• _What this task involves_
From the entries that follow, report every line in which "Gamma" occurs.

(Records from a data collection)
....................

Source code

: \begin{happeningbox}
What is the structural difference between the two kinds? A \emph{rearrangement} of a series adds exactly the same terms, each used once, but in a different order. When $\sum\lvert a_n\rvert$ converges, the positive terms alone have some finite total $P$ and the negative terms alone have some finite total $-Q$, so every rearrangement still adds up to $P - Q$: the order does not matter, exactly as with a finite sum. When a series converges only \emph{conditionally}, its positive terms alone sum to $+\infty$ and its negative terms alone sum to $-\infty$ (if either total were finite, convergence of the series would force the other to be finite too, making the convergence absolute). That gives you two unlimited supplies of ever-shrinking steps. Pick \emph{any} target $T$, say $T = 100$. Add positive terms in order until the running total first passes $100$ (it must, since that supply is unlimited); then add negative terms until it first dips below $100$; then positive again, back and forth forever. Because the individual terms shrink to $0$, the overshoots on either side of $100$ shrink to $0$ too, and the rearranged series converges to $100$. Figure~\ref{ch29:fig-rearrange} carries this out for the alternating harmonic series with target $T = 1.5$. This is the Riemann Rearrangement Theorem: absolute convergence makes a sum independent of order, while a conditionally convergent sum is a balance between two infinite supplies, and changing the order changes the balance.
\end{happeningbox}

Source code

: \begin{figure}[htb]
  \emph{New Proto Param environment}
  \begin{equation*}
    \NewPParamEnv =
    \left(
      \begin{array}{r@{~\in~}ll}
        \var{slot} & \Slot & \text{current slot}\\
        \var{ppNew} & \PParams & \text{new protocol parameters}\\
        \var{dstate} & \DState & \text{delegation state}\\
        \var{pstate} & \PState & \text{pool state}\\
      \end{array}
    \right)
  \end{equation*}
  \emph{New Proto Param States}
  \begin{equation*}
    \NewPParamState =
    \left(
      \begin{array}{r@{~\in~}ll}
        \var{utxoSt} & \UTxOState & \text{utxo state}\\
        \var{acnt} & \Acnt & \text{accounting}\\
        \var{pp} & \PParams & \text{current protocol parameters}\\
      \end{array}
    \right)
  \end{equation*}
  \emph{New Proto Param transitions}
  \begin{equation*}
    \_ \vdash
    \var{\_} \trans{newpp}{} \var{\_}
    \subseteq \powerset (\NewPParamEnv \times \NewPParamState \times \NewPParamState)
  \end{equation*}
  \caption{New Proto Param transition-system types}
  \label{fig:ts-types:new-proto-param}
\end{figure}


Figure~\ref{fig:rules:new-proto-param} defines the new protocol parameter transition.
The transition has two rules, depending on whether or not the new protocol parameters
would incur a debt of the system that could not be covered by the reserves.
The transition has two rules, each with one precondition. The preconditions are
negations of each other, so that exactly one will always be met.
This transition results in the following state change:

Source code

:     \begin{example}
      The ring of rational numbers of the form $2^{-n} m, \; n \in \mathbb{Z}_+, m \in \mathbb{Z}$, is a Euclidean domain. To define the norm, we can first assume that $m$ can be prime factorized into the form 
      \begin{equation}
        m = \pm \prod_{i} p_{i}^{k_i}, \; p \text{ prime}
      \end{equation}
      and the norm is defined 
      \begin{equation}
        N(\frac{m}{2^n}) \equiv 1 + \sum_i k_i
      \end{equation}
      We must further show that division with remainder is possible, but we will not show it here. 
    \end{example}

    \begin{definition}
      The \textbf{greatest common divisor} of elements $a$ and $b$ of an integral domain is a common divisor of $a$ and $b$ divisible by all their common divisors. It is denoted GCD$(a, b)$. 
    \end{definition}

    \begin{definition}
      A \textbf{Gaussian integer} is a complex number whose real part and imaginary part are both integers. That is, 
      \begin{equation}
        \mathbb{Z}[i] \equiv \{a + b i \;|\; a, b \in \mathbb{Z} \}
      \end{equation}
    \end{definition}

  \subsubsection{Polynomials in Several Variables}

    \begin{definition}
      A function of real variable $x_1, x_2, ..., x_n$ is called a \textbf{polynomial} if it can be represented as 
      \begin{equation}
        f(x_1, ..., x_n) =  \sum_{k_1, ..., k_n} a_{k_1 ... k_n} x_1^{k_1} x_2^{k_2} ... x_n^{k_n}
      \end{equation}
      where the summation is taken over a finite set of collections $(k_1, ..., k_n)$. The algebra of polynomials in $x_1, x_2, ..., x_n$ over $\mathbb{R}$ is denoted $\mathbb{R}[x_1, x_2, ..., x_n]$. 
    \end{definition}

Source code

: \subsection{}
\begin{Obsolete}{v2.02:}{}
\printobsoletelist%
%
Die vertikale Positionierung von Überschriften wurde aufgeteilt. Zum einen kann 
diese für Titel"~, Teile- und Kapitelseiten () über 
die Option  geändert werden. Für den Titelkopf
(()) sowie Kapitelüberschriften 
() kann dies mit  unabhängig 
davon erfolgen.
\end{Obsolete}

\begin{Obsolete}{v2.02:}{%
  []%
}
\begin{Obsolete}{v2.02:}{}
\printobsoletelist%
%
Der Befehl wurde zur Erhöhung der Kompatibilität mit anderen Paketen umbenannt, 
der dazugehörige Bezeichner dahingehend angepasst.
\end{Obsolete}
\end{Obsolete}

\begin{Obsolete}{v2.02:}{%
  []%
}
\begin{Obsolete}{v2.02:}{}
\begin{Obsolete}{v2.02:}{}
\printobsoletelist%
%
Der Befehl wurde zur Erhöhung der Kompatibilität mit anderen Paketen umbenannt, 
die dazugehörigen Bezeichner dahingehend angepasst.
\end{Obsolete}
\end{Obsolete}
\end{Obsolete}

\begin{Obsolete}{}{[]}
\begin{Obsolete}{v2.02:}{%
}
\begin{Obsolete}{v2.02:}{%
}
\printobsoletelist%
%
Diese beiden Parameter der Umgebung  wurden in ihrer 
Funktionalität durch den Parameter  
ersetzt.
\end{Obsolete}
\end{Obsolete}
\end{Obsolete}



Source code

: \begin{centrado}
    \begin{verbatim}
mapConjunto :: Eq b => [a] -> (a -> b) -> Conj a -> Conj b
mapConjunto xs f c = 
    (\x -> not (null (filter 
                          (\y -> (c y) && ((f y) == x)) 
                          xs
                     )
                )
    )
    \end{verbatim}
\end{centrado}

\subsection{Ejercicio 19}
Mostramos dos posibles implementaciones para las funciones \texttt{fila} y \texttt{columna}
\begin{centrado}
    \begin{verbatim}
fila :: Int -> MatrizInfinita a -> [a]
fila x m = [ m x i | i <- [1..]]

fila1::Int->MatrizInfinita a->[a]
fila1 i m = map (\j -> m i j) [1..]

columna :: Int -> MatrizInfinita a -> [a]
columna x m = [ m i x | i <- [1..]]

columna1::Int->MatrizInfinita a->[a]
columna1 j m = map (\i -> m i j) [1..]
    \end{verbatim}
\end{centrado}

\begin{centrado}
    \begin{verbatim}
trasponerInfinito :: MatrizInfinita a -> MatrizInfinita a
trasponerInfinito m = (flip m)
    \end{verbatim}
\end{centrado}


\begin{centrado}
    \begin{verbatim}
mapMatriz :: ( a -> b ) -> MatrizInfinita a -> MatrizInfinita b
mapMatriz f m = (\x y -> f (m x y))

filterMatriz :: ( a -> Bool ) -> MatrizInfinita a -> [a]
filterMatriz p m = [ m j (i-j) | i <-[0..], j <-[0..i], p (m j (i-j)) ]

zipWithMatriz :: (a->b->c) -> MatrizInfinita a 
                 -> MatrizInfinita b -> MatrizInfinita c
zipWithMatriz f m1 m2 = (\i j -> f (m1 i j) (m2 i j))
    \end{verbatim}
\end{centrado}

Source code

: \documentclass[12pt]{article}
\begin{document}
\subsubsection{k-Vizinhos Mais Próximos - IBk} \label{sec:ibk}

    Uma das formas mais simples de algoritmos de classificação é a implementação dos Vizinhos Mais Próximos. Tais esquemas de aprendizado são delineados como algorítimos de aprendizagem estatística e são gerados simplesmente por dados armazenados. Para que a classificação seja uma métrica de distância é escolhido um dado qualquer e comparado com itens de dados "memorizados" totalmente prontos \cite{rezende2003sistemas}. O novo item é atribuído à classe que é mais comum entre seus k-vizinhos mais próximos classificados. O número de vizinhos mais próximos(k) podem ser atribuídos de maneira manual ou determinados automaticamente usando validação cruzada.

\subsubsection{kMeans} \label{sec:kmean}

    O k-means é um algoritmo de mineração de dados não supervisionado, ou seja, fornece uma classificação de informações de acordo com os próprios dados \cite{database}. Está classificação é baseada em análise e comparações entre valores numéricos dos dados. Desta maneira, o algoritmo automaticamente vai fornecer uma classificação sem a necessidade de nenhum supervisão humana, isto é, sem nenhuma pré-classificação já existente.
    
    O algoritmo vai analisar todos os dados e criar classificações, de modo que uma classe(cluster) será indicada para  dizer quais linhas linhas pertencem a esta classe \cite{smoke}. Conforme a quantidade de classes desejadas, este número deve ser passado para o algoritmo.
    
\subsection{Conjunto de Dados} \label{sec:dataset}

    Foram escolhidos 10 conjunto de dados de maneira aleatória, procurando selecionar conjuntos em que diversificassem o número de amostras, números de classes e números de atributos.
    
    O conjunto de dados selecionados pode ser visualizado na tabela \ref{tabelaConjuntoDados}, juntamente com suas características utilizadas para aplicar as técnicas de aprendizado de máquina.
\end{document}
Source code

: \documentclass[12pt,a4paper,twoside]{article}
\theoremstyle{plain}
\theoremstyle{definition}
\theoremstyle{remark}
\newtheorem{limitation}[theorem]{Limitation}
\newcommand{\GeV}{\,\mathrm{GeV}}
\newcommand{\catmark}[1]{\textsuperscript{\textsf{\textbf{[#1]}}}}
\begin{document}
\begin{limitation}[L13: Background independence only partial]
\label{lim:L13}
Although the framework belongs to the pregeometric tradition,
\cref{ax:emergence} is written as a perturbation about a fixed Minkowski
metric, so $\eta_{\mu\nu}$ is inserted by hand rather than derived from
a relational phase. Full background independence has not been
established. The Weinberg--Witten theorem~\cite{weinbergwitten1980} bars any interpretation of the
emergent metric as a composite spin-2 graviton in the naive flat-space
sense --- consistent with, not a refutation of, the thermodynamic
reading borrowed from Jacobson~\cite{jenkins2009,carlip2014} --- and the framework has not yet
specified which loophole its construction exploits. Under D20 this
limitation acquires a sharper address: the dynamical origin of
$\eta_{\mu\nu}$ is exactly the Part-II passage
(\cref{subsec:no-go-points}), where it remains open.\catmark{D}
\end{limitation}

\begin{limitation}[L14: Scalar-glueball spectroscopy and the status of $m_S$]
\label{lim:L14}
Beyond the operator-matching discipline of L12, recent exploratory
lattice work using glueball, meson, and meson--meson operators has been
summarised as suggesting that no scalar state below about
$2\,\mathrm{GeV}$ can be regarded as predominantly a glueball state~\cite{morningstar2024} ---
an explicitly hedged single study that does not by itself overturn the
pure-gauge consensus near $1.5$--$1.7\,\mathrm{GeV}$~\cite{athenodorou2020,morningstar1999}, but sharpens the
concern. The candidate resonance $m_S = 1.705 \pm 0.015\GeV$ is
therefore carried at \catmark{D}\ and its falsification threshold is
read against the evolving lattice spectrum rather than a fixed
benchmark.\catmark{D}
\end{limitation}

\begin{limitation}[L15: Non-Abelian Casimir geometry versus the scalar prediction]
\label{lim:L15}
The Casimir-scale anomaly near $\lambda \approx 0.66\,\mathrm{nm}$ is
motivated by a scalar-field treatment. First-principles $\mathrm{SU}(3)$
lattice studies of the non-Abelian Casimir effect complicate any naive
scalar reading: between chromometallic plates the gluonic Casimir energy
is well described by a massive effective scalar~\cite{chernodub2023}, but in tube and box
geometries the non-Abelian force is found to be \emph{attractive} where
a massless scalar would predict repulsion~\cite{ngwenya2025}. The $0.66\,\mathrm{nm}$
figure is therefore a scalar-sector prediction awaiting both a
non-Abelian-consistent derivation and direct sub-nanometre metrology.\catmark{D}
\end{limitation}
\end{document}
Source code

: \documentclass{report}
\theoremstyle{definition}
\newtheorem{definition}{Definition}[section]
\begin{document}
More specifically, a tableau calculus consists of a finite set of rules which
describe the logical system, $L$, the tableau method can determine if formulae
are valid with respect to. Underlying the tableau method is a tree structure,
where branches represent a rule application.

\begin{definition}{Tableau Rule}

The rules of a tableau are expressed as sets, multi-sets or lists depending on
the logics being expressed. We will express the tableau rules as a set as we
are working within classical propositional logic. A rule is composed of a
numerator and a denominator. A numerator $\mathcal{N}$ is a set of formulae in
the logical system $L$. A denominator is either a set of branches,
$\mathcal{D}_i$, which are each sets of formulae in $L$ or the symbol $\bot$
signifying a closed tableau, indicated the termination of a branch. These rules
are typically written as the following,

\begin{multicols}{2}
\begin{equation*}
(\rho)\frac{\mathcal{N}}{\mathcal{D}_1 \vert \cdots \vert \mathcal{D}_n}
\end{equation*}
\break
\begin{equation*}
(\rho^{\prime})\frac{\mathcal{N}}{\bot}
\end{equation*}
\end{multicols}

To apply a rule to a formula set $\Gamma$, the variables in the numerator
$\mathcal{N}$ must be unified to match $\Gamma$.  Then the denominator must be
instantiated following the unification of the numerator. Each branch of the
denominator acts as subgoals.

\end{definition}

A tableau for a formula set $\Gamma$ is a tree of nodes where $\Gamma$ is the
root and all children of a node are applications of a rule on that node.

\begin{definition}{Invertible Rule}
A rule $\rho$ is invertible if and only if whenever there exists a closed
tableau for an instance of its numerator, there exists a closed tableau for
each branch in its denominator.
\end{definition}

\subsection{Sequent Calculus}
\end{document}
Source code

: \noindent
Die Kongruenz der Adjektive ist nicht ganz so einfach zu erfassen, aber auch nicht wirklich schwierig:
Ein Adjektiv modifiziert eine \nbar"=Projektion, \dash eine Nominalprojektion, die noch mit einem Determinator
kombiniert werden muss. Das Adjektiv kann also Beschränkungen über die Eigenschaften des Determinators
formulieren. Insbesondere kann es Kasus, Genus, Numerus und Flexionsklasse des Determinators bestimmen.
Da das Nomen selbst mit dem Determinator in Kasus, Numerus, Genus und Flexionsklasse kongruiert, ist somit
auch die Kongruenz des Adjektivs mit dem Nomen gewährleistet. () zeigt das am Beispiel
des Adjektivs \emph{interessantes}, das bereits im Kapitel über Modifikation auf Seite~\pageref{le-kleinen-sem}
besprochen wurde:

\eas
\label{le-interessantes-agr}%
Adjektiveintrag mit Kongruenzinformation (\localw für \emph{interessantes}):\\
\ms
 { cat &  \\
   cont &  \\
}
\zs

....................

• _Solution for this problem_
To apply a rule to a formula set $\Gamma$, the variables in the numerator
$\mathcal{N}$ must be unified to match $\Gamma$.  Then the denominator must be
A tableau for a formula set $\Gamma$ is a tree of nodes where $\Gamma$ is the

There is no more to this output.